Rela Kau Sakiti: Suami Tak Dianggap
"Kata Ibu jodohnya neng Samira sudah menuju kesini. Neng Samira hanya perlu menunggu, tidak perlu menjemput" begitulah pesan yang disampaikan ibunya melalui bi Naroh.
Setelah beberapa menit keluarga itu menunggu yang katanya membawa calon yang akan dijodohkan dengan putrinya. Terlihat, tepat didepan rumah mereka sudah terparkir mobil mewah milik rekan bisnisnya itu.

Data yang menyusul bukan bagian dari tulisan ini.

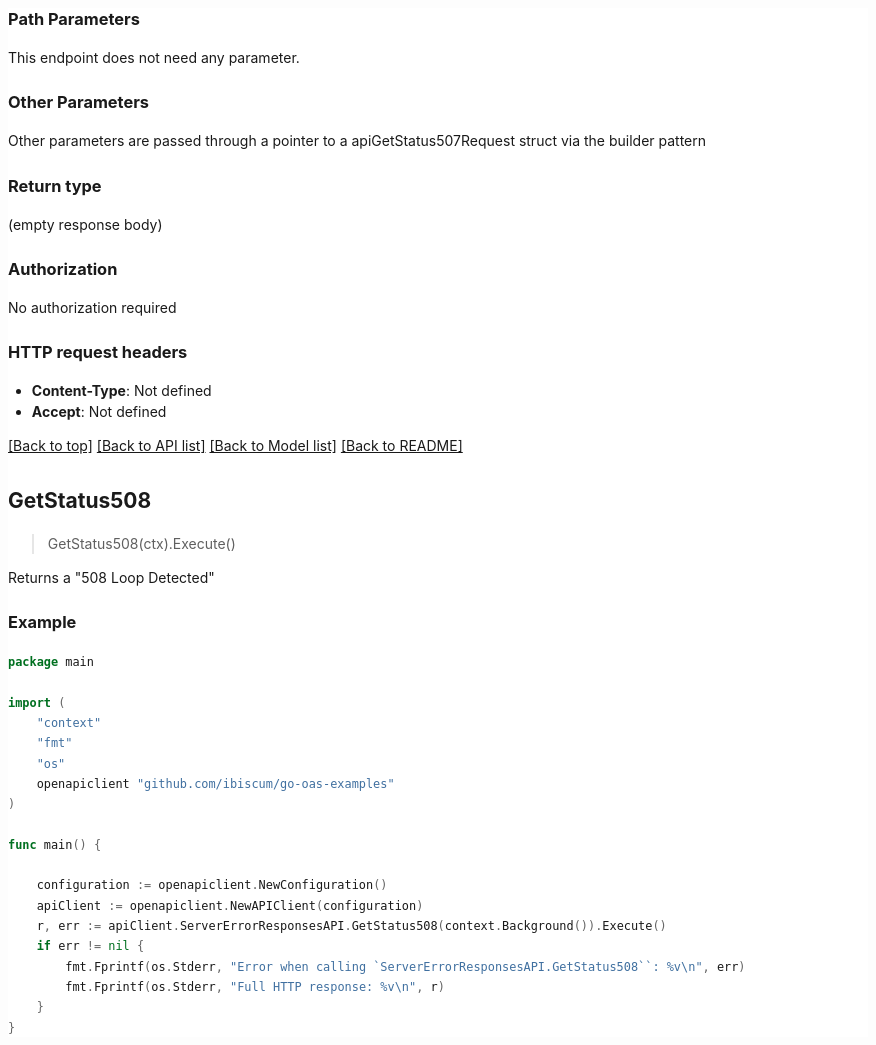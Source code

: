 ### Path Parameters

This endpoint does not need any parameter.

### Other Parameters

Other parameters are passed through a pointer to a apiGetStatus507Request struct via the builder pattern


### Return type

 (empty response body)

### Authorization

No authorization required

### HTTP request headers

- **Content-Type**: Not defined
- **Accept**: Not defined

[[Back to top]](#) [[Back to API list]](../README.md#documentation-for-api-endpoints)
[[Back to Model list]](../README.md#documentation-for-models)
[[Back to README]](../README.md)


## GetStatus508

> GetStatus508(ctx).Execute()

Returns a \"508 Loop Detected\"



### Example

```go
package main

import (
	"context"
	"fmt"
	"os"
	openapiclient "github.com/ibiscum/go-oas-examples"
)

func main() {

	configuration := openapiclient.NewConfiguration()
	apiClient := openapiclient.NewAPIClient(configuration)
	r, err := apiClient.ServerErrorResponsesAPI.GetStatus508(context.Background()).Execute()
	if err != nil {
		fmt.Fprintf(os.Stderr, "Error when calling `ServerErrorResponsesAPI.GetStatus508``: %v\n", err)
		fmt.Fprintf(os.Stderr, "Full HTTP response: %v\n", r)
	}
}
```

"Selamat datang Pak Adnan, Sudah lama sekali sejak kelahiran putra keduamu kita tidak berkumpul seperti ini" ucap Hartono menyambut kedatangan keluarga itu.
Malam ini keluarga itu diundang secara khusus sebagai tamu istimewa. Tamu yang diundang untuk menyantap makan malam bersama sebagai ungkapan rasa terima kasih atas bantuan keluarga itu, serta tentunya maksud tersembunyi yang bapak dan ibunya rencanakan sebelumnya.
Dianna, sang istri juga ikut menyambut kedatangan keluarga tersebut dengan senyum lebar dan dengan penuh ramah. Nampak, Adnan dan Hanna serta anak keduanya menyambut sambutan hangat itu.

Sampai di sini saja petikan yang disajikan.